Work to complete: Give back, word for word, the line that contains "The London School" and every line that follows it in the data below.

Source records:

++++++++++++++++++++

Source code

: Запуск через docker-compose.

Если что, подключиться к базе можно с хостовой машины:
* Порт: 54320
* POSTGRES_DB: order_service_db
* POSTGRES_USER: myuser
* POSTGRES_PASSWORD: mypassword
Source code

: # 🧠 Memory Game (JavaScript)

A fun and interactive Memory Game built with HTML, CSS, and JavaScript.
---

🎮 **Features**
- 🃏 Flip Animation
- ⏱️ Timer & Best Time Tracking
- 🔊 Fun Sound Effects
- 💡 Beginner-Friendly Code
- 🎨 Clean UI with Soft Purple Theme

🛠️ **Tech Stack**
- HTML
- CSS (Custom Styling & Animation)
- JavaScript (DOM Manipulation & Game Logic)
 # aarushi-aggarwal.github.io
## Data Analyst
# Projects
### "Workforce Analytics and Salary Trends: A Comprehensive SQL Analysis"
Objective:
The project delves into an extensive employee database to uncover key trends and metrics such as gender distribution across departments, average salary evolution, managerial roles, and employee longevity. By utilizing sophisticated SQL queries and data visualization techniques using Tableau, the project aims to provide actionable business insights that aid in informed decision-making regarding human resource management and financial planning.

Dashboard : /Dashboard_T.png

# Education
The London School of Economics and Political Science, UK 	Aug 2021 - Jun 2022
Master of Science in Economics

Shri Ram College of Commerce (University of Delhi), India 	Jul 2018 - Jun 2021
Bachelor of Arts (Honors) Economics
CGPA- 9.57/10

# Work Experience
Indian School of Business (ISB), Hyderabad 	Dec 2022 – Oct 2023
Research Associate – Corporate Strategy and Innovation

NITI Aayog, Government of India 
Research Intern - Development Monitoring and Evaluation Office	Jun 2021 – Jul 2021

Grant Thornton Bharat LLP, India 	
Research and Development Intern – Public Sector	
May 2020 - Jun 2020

++++++++++++++++++++

Written reply:
The London School of Economics and Political Science, UK 	Aug 2021 - Jun 2022
Master of Science in Economics

Shri Ram College of Commerce (University of Delhi), India 	Jul 2018 - Jun 2021
Bachelor of Arts (Honors) Economics
CGPA- 9.57/10

# Work Experience
Indian School of Business (ISB), Hyderabad 	Dec 2022 – Oct 2023
Research Associate – Corporate Strategy and Innovation

NITI Aayog, Government of India 
Research Intern - Development Monitoring and Evaluation Office	Jun 2021 – Jul 2021

Grant Thornton Bharat LLP, India 	
Research and Development Intern – Public Sector	
May 2020 - Jun 2020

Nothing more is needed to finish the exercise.